*** Opening DATASET EXTRACT ***
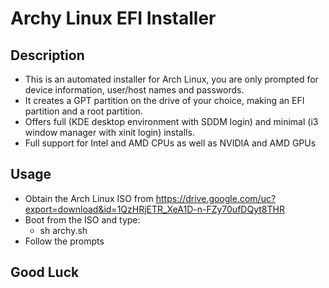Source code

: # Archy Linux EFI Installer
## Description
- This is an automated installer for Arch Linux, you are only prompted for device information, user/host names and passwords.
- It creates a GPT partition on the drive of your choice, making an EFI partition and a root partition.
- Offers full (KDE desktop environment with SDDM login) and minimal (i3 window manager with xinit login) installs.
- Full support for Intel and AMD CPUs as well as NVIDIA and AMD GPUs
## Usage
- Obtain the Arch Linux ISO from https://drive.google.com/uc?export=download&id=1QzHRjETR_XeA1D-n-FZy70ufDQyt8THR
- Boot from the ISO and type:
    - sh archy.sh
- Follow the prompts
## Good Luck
*** Closing DATASET EXTRACT ***
*** Opening DATASET EXTRACT ***
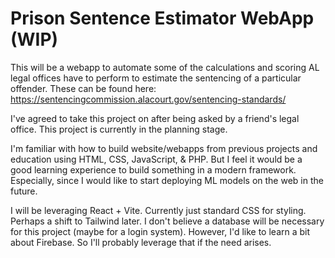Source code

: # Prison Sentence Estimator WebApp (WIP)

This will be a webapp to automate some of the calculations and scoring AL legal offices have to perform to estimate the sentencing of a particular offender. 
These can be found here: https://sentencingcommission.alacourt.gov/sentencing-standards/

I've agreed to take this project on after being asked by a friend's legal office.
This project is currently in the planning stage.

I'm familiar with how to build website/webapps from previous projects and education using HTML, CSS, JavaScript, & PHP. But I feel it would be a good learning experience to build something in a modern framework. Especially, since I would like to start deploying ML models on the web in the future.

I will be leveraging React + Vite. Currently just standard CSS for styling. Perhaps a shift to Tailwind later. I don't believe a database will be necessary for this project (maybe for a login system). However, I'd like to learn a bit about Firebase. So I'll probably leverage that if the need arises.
*** Closing DATASET EXTRACT ***
*** Opening DATASET EXTRACT ***
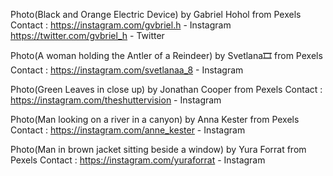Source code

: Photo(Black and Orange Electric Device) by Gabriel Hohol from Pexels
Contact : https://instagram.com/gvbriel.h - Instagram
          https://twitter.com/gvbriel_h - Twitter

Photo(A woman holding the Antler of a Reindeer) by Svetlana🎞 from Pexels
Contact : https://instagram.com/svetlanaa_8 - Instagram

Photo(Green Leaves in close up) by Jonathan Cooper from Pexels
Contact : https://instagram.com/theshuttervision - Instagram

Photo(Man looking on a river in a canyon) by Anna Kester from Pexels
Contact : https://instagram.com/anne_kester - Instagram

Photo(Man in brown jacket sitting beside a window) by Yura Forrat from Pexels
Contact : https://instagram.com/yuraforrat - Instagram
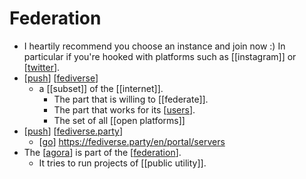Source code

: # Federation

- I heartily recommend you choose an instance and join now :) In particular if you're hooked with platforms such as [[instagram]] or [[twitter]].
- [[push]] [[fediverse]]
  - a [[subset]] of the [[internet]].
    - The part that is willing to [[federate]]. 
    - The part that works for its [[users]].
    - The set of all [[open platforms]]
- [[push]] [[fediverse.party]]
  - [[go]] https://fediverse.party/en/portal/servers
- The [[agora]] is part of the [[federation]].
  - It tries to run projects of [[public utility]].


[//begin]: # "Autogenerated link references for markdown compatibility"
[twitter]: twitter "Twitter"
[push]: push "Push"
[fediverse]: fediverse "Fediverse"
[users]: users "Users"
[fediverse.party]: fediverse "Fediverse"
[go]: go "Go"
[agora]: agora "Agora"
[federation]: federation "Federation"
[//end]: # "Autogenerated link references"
*** Closing DATASET EXTRACT ***
Go through the material above, and wherever a line holds the word "platforms", copy it.

- I heartily recommend you choose an instance and join now :) In particular if you're hooked with platforms such as [[instagram]] or [[twitter]].
    - The set of all [[open platforms]]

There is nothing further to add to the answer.